Canada and the United Kingdom agreed on a transitional trade continuity agreement on November 21, 2020. The full text of the Canada-United Kingdom Trade Continuity Agreement (TCA) was signed by Canada and the U.K. on December 9, 2020.
Once the TCA comes into force, the agreement will ensure that the terms, including all the tariff provisions, of the Canada-European Union Comprehensive Economic and Trade Agreement (CETA) continue to apply with respect to U.K./Canada economic and trade relations. The TCA will provide predictability for businesses in Canada and the U.K. as the two countries work towards negotiating a new comprehensive free trade agreement.
Canada ratified the CETA in 2017. All 27 European Union member states must ratify the CETA—to date only 15 member states (including the U.K.) have done so.
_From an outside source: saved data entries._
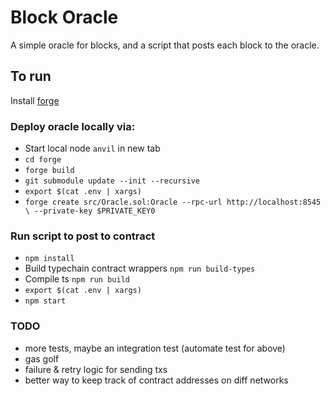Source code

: # Block Oracle

A simple oracle for blocks, and a script that posts each block to the oracle.

## To run

Install [forge](https://book.getfoundry.sh/getting-started/installation.html)

### Deploy oracle locally via:

- Start local node `anvil` in new tab
- `cd forge`
- `forge build`
- `git submodule update --init --recursive`
- `export $(cat .env | xargs)`
- `forge create src/Oracle.sol:Oracle --rpc-url http://localhost:8545 \ --private-key $PRIVATE_KEY0`

### Run script to post to contract

- `npm install`
- Build typechain contract wrappers `npm run build-types`
- Compile ts `npm run build`
- `export $(cat .env | xargs)`
- `npm start`

### TODO

- more tests, maybe an integration test (automate test for above)
- gas golf
- failure & retry logic for sending txs
- better way to keep track of contract addresses on diff networks
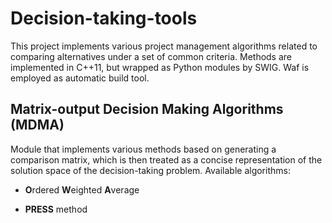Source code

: Decision-taking-tools
=====================

This project implements various project management algorithms related to comparing alternatives under a set of
common criteria. Methods are implemented in C++11, but wrapped as Python modules by SWIG. Waf is employed as
automatic build tool.


Matrix-output Decision Making Algorithms (MDMA)
-----------------------------------------------

Module that implements various methods based on generating a comparison matrix, which is then treated as a concise representation of the solution space of the decision-taking problem. Available algorithms:

- **O**rdered **W**eighted **A**verage

- **PRESS** method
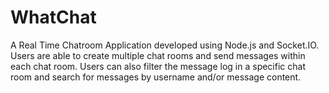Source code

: # WhatChat
 
A Real Time Chatroom Application developed using Node.js and Socket.IO. Users are able to create multiple chat rooms and send messages within each chat room. Users can also filter the message log in a specific chat room and search for messages by username and/or message content.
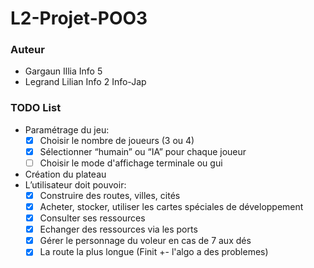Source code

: # **L2-Projet-POO3**

### Auteur

* Gargaun Illia Info 5
* Legrand Lilian Info 2 Info-Jap

### **TODO List**

* Paramétrage du jeu:
  * [x] Choisir le nombre de joueurs (3 ou 4)
  * [x] Sélectionner “humain” ou “IA” pour chaque joueur
  * [ ] Choisir le mode d'affichage terminale ou gui
* Création du plateau
* L’utilisateur doit pouvoir:
  * [x] Construire des routes, villes, cités
  * [x] Acheter, stocker, utiliser les cartes spéciales de développement
  * [x] Consulter ses ressources
  * [x] Echanger des ressources via les ports
  * [x] Gérer le personnage du voleur en cas de 7 aux dés
  * [x] La route la plus longue (Finit +- l'algo a des problemes)
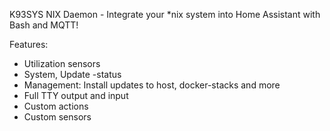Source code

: K93SYS NIX Daemon - Integrate your *nix system into Home Assistant with Bash and MQTT! 

Features:
 - Utilization sensors
 - System, Update -status
 - Management: Install updates to host, docker-stacks and more
 - Full TTY output and input
 - Custom actions
 - Custom sensors
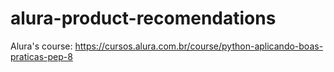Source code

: # alura-product-recomendations
Alura's course: https://cursos.alura.com.br/course/python-aplicando-boas-praticas-pep-8
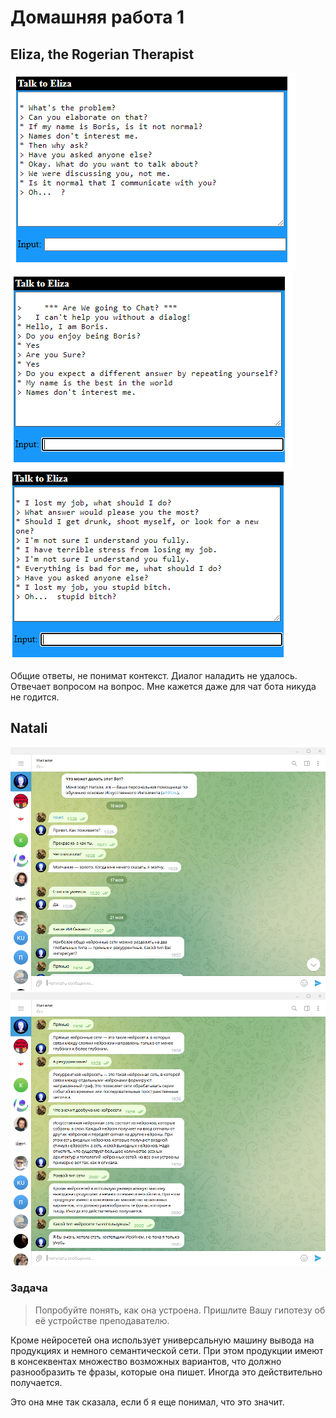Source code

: # Домашняя работа 1

## Eliza, the Rogerian Therapist

![No](Eliza1.png)  
![No](Eliza2.png)  
![No](Eliza3.png)  

Общие ответы, не понимат контекст. Диалог наладить не удалось. Отвечает вопросом на вопрос. Мне кажется даже для чат бота никуда не годится.  

## Natali

![No](Nat1.png)  
![No](Nat2.png)  

### Задача  

> Попробуйте понять, как она устроена. Пришлите Вашу гипотезу об её устройстве преподавателю.  

Кроме нейросетей она использует универсальную машину вывода на продукциях и немного семантической сети. При этом продукции имеют в консеквентах множество возможных вариантов, что должно разнообразить те фразы, которые она пишет. Иногда это действительно получается.  

Это она мне так сказала, если б я еще понимал, что это значит.  
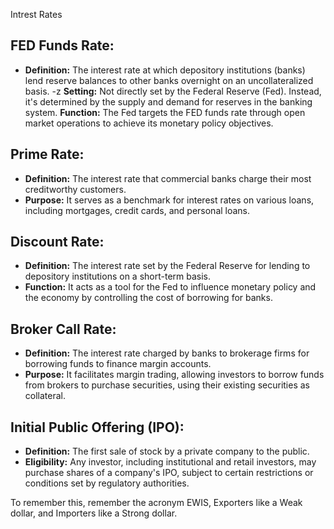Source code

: Intrest Rates
## FED Funds Rate:

- **Definition:** The interest rate at which depository institutions (banks) lend reserve balances to other banks overnight on an uncollateralized basis.
-z **Setting:** Not directly set by the Federal Reserve (Fed). Instead, it's determined by the supply and demand for reserves in the banking system.
**Function:** The Fed targets the FED funds rate through open market operations to achieve its monetary policy objectives.

## Prime Rate:

- **Definition:** The interest rate that commercial banks charge their most creditworthy customers.
- **Purpose:** It serves as a benchmark for interest rates on various loans, including mortgages, credit cards, and personal loans.

## Discount Rate:

- **Definition:** The interest rate set by the Federal Reserve for lending to depository institutions on a short-term basis.
- **Function:** It acts as a tool for the Fed to influence monetary policy and the economy by controlling the cost of borrowing for banks.

## Broker Call Rate:

- **Definition:** The interest rate charged by banks to brokerage firms for borrowing funds to finance margin accounts.
- **Purpose:** It facilitates margin trading, allowing investors to borrow funds from brokers to purchase securities, using their existing securities as collateral.

## Initial Public Offering (IPO):

- **Definition:** The first sale of stock by a private company to the public.
- **Eligibility:** Any investor, including institutional and retail investors, may purchase shares of a company's IPO, subject to certain restrictions or conditions set by regulatory authorities.


To remember this, remember the acronym EWIS, Exporters like a Weak dollar, and Importers like a Strong dollar.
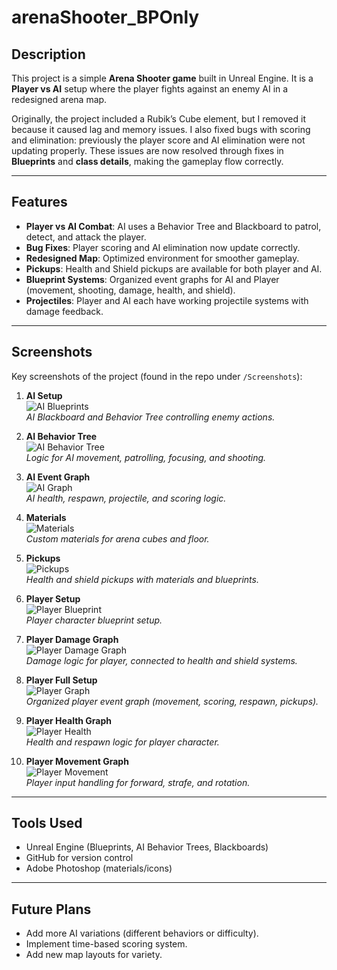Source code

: # arenaShooter_BPOnly

## Description
This project is a simple **Arena Shooter game** built in Unreal Engine. It is a **Player vs AI** setup where the player fights against an enemy AI in a redesigned arena map.  

Originally, the project included a Rubik’s Cube element, but I removed it because it caused lag and memory issues. I also fixed bugs with scoring and elimination: previously the player score and AI elimination were not updating properly. These issues are now resolved through fixes in **Blueprints** and **class details**, making the gameplay flow correctly.

---

## Features
- **Player vs AI Combat**: AI uses a Behavior Tree and Blackboard to patrol, detect, and attack the player.  
- **Bug Fixes**: Player scoring and AI elimination now update correctly.  
- **Redesigned Map**: Optimized environment for smoother gameplay.  
- **Pickups**: Health and Shield pickups are available for both player and AI.  
- **Blueprint Systems**: Organized event graphs for AI and Player (movement, shooting, damage, health, and shield).  
- **Projectiles**: Player and AI each have working projectile systems with damage feedback.  

---

## Screenshots
Key screenshots of the project (found in the repo under `/Screenshots`):

1. **AI Setup**  
   ![AI Blueprints](Screenshots/arenaShooter_AI_Bp.jpg)  
   *AI Blackboard and Behavior Tree controlling enemy actions.*

2. **AI Behavior Tree**  
   ![AI Behavior Tree](Screenshots/arenaShooter_AI_BT.jpg)  
   *Logic for AI movement, patrolling, focusing, and shooting.*

3. **AI Event Graph**  
   ![AI Graph](Screenshots/arenaShooter_AI_GraphBP.jpg)  
   *AI health, respawn, projectile, and scoring logic.*

4. **Materials**  
   ![Materials](Screenshots/arenaShooter_Materials.jpg)  
   *Custom materials for arena cubes and floor.*

5. **Pickups**  
   ![Pickups](Screenshots/arenaShooter_PickupsBp.jpg)  
   *Health and shield pickups with materials and blueprints.*

6. **Player Setup**  
   ![Player Blueprint](Screenshots/arenaShooter_PlayerBp.jpg)  
   *Player character blueprint setup.*

7. **Player Damage Graph**  
   ![Player Damage Graph](Screenshots/arenaShooter_PlayerBp_DamageGraph.jpg)  
   *Damage logic for player, connected to health and shield systems.*

8. **Player Full Setup**  
   ![Player Graph](Screenshots/arenaShooter_PlayerBp_Graph.jpg)  
   *Organized player event graph (movement, scoring, respawn, pickups).*

9. **Player Health Graph**  
   ![Player Health](Screenshots/arenaShooter_PlayerBp_Health.jpg)  
   *Health and respawn logic for player character.*

10. **Player Movement Graph**  
   ![Player Movement](Screenshots/arenaShooter_PlayerBp_MoveGraph.jpg)  
   *Player input handling for forward, strafe, and rotation.*

---

## Tools Used
- Unreal Engine (Blueprints, AI Behavior Trees, Blackboards)  
- GitHub for version control  
- Adobe Photoshop (materials/icons)

---

## Future Plans
- Add more AI variations (different behaviors or difficulty).  
- Implement time-based scoring system.  
- Add new map layouts for variety.  
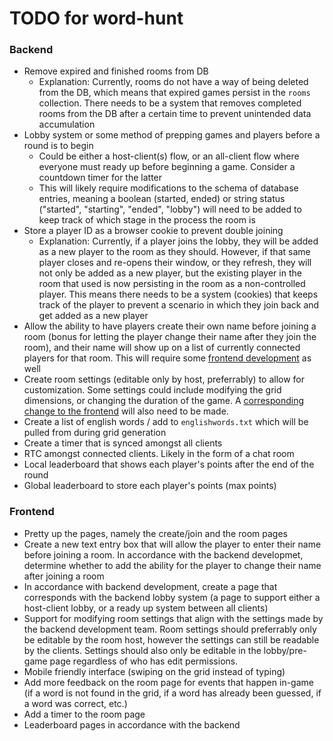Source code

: # TODO for word-hunt
### Backend
* Remove expired and finished rooms from DB
    * Explanation: Currently, rooms do not have a way of being deleted from the DB, which means that expired games persist in the `rooms` collection. There needs to be a system that removes completed rooms from the DB after a certain time to prevent unintended data accumulation
* Lobby system or some method of prepping games and players before a round is to begin
    * Could be either a host-client(s) flow, or an all-client flow where everyone must ready up before beginning a game. Consider a countdown timer for the latter
    * This will likely require modifications to the schema of database entries, meaning a boolean (started, ended) or string status ("started", "starting", "ended", "lobby") will need to be added to keep track of which stage in the process the room is
* Store a player ID as a browser cookie to prevent double joining
    * Explanation: Currently, if a player joins the lobby, they will be added as a new player to the room as they should. However, if that same player closes and re-opens their window, or they refresh, they will not only be added as a new player, but the existing player in the room that used is now persisting in the room as a non-controlled player. This means there needs to be a system (cookies) that keeps track of the player to prevent a scenario in which they join back and get added as a new player
* Allow the ability to have players create their own name before joining a room (bonus for letting the player change their name after they join the room), and their name will show up on a list of currently connected players for that room. This will require some [frontend development](#nameCreationFrontend) as well
* Create room settings (editable only by host, preferrably) to allow for customization. Some settings could include modifying the grid dimensions, or changing the duration of the game. A [corresponding change to the frontend](#settingsCreationFrontend) will also need to be made.
* Create a list of english words / add to `englishwords.txt` which will be pulled from during grid generation
* Create a timer that is synced amongst all clients
* RTC amongst connected clients. Likely in the form of a chat room
* Local leaderboard that shows each player's points after the end of the round
* Global leaderboard to store each player's points (max points)

### Frontend
* Pretty up the pages, namely the create/join and the room pages
* <a name="nameCreationFrontend"></a> Create a new text entry box that will allow the player to enter their name before joining a room. In accordance with the backend developmet, determine whether to add the ability for the player to change their name after joining a room
* In accordance with backend development, create a page that corresponds with the backend lobby system (a page to support either a host-client lobby, or a ready up system between all clients)
* <a name="settingsCreationFrontend"></a> Support for modifying room settings that align with the settings made by the backend development team. Room settings should preferrably only be editable by the room host, however the settings can still be readable by the clients. Settings should also only be editable in the lobby/pre-game page regardless of who has edit permissions.
* Mobile friendly interface (swiping on the grid instead of typing)
* Add more feedback on the room page for events that happen in-game (if a word is not found in the grid, if a word has already been guessed, if a word was correct, etc.)
* Add a timer to the room page
* Leaderboard pages in accordance with the backend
In the meantime, the CETA is being applied provisionally.
The TCA's Impact on Canadian and U.K. Businesses
The U.K. is Canada's fifth largest trading partner and Canada's largest export destination in the European Union. In 2019, the value of merchandise traded between the two countries totaled $29 billion. Canadian businesses will maintain preferential access to the U.K. market. The TCA rolls over the elimination of tariffs on 98 percent of Canadian products exported to the U.K., such as certain seafood and wheat. In the absence of the TCA, all products traded between Canada and the U.K. would be subject to MFN rates of duty, as required by the WTO. Some of the applicable rates would be substantially higher than under the CETA.
Canada did not provide any new market access for supply-managed products under the TCA. In a side letter dated December 9, 2020, Canada agreed that the U.K. will continue to have access to the reserve for the European Union within Canada's WTO cheese Tariff Rate Quota (TRQ) until December 31, 2023. (Under a TRQ, a specified quantity of product may be imported at a reduced tariff rate while imports above the specified quantity face a higher tariff.) After this date, the U.K. will be given access to the TRQ established for non-European Union WTO members. As a consequence, in the subsequent negotiations, Canada and the U.K. have until June 30, 2023, to reach agreement on the cheese TRQ for the U.K.
The U.K. has undertaken to open TRQs for imports of Canadian beef and pork, which will offer Canadian suppliers approximately the same access opportunities they would have had if the CETA remained effective for Canada-U.K. trade.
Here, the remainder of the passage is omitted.